== Exercise ==
All lines in the entries below that hold "таблица" make up the answer.

== Data records ==
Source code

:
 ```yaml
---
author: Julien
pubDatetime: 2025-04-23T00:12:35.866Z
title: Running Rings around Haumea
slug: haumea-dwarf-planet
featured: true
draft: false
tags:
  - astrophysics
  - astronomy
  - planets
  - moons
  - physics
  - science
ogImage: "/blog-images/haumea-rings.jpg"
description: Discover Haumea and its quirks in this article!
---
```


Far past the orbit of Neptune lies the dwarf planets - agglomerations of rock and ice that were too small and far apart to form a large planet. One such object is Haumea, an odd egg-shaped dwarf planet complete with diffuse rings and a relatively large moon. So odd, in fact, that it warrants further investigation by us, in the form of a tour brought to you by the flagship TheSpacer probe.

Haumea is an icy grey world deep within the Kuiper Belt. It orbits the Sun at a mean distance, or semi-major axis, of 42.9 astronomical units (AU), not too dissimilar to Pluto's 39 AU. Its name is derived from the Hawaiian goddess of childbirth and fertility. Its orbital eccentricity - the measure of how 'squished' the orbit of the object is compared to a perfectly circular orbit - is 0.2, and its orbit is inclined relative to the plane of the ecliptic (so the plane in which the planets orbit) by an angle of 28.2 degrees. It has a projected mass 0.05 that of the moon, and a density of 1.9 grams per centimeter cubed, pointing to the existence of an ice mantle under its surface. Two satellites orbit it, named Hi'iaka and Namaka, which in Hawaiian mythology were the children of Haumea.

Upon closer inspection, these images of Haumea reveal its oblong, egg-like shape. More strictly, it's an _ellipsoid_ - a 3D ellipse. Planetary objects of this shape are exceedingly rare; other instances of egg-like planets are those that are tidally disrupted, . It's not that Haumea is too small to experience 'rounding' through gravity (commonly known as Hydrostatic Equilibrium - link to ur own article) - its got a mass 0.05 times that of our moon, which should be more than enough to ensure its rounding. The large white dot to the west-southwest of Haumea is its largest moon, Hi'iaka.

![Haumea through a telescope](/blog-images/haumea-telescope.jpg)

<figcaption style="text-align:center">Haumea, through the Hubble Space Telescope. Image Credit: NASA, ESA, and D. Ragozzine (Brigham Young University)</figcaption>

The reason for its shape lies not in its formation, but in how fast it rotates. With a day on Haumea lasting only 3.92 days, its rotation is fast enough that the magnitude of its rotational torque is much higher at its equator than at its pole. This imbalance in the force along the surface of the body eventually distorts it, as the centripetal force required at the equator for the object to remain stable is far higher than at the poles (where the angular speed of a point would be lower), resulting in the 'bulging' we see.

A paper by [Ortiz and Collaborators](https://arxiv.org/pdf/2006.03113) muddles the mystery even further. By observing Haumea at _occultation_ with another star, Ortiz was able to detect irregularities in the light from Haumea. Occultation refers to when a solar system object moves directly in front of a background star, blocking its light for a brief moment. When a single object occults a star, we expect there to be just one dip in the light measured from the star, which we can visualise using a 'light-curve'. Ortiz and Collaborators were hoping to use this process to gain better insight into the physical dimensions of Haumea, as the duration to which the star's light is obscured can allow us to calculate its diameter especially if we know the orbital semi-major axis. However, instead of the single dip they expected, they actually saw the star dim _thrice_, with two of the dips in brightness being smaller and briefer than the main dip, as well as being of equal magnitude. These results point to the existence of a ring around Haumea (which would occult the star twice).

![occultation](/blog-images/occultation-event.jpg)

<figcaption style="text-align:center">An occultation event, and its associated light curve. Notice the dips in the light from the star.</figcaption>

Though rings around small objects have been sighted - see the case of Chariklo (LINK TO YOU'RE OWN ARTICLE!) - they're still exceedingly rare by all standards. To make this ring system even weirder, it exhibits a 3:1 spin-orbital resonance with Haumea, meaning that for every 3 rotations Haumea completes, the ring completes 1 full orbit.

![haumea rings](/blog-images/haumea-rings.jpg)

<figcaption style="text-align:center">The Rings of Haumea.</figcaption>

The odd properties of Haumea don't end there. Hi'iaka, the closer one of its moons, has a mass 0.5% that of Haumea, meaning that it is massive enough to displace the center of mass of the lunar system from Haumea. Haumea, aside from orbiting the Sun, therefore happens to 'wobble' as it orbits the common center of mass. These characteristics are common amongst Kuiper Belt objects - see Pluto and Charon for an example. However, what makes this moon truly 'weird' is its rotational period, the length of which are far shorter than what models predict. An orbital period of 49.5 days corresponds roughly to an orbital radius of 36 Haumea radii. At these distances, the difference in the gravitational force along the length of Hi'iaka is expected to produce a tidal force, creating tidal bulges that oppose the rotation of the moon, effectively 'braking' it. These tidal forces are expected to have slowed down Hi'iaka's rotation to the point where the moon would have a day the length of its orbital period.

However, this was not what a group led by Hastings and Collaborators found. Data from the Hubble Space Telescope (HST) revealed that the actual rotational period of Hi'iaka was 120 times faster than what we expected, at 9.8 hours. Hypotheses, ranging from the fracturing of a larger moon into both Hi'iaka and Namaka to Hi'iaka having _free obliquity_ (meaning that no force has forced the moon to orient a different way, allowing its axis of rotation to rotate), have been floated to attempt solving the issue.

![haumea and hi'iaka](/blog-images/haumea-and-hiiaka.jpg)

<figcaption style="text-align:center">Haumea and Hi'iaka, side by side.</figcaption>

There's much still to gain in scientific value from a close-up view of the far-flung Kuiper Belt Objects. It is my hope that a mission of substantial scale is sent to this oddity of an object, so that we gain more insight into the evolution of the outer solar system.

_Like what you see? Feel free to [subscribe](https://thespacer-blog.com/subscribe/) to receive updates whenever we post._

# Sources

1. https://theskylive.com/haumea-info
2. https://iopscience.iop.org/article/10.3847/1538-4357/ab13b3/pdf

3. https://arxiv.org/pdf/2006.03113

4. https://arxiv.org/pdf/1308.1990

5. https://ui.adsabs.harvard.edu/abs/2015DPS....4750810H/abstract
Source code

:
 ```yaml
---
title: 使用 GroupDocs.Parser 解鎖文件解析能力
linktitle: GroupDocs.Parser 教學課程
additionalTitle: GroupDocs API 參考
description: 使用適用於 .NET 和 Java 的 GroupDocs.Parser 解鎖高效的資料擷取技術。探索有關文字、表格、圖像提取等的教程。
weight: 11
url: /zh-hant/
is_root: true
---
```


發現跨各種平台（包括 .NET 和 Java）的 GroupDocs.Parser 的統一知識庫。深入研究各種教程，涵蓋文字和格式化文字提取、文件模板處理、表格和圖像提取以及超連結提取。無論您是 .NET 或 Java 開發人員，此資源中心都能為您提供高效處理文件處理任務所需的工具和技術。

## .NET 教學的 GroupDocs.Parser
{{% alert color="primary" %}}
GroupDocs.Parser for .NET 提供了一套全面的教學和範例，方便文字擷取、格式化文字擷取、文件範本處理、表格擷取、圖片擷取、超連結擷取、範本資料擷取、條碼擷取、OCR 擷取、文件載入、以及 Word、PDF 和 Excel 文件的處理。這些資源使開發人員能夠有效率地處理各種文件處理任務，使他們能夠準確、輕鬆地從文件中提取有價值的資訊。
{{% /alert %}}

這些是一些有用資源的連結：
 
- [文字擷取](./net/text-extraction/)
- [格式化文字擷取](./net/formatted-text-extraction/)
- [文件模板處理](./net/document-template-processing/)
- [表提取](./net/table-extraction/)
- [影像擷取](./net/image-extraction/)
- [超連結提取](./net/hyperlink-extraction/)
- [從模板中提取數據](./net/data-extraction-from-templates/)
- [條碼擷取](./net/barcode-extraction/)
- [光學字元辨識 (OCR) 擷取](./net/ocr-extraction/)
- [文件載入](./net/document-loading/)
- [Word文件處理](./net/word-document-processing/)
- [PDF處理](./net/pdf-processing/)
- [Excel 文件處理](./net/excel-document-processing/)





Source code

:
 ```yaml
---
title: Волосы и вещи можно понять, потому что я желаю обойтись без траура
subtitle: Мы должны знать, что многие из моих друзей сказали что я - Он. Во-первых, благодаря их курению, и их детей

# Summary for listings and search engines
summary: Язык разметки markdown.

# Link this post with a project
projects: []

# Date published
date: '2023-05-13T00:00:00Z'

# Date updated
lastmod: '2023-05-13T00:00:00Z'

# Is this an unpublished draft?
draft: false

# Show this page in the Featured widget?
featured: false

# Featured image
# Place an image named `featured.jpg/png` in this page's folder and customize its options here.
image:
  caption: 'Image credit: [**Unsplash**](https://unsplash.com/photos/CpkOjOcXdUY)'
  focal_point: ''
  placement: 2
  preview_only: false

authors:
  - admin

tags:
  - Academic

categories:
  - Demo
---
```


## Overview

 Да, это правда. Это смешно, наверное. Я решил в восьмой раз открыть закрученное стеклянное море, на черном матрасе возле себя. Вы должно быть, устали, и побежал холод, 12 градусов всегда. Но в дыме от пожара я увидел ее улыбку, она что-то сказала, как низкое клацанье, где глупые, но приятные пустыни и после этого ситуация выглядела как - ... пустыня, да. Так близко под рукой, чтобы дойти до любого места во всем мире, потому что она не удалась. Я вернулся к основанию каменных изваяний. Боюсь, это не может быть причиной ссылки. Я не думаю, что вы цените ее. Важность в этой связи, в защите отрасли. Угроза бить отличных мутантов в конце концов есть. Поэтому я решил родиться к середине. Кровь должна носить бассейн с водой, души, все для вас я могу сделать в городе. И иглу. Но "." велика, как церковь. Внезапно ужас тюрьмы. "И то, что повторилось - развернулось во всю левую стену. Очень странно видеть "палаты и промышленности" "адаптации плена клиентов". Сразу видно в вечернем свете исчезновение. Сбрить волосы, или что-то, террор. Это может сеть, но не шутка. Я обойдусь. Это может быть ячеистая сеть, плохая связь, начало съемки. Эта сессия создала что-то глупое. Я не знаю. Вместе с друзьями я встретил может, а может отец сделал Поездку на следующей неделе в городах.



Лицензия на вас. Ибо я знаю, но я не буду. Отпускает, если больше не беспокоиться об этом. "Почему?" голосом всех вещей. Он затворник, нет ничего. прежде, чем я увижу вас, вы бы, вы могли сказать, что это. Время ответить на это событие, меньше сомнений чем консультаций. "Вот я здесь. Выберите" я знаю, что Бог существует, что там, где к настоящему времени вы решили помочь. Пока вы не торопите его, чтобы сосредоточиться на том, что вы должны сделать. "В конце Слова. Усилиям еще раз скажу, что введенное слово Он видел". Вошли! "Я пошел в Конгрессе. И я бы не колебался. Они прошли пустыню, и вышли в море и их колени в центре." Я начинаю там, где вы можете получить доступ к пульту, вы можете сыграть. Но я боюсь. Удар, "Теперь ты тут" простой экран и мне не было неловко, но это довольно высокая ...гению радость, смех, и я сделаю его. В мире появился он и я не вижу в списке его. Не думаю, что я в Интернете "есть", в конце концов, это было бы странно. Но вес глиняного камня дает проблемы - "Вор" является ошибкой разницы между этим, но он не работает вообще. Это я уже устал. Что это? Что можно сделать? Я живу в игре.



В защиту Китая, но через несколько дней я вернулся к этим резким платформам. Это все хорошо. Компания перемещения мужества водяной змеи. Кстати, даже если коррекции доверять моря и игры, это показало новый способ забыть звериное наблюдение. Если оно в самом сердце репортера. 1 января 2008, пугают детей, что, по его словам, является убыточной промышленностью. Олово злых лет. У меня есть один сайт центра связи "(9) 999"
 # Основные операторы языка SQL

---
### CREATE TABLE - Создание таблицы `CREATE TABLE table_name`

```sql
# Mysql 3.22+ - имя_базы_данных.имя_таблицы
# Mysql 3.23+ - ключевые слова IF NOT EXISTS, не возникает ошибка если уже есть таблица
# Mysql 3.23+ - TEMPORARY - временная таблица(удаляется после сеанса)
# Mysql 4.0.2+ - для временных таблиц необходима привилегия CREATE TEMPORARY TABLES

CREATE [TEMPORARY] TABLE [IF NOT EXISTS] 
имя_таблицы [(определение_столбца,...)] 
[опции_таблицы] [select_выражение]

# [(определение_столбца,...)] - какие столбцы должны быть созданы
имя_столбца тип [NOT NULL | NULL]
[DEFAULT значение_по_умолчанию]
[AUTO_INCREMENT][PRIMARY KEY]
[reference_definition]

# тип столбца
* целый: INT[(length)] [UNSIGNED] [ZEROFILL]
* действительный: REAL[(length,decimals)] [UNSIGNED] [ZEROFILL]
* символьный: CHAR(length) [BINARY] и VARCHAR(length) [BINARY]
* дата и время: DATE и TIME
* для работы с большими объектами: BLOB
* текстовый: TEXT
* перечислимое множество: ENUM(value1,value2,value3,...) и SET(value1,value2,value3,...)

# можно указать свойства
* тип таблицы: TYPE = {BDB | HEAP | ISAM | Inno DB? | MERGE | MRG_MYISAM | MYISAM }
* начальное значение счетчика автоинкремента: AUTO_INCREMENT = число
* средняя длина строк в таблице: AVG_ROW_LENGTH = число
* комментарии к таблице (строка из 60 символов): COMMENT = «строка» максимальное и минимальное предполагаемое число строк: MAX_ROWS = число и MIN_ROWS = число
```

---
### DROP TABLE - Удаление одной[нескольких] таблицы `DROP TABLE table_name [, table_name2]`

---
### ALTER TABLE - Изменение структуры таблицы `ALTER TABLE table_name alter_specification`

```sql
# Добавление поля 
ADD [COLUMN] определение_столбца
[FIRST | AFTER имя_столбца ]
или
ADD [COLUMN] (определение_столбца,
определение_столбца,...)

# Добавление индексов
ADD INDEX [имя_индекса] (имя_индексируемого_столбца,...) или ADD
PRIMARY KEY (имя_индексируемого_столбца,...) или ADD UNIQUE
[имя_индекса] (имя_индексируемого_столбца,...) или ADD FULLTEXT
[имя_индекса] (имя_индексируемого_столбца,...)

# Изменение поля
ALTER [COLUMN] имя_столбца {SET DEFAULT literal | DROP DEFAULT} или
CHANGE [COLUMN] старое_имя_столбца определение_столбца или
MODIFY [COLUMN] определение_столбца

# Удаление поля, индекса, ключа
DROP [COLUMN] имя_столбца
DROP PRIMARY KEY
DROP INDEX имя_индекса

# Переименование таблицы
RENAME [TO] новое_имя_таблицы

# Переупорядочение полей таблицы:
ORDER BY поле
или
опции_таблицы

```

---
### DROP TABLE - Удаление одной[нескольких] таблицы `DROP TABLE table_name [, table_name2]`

== Expected output ==
# Mysql 3.23+ - ключевые слова IF NOT EXISTS, не возникает ошибка если уже есть таблица
# Mysql 3.23+ - TEMPORARY - временная таблица(удаляется после сеанса)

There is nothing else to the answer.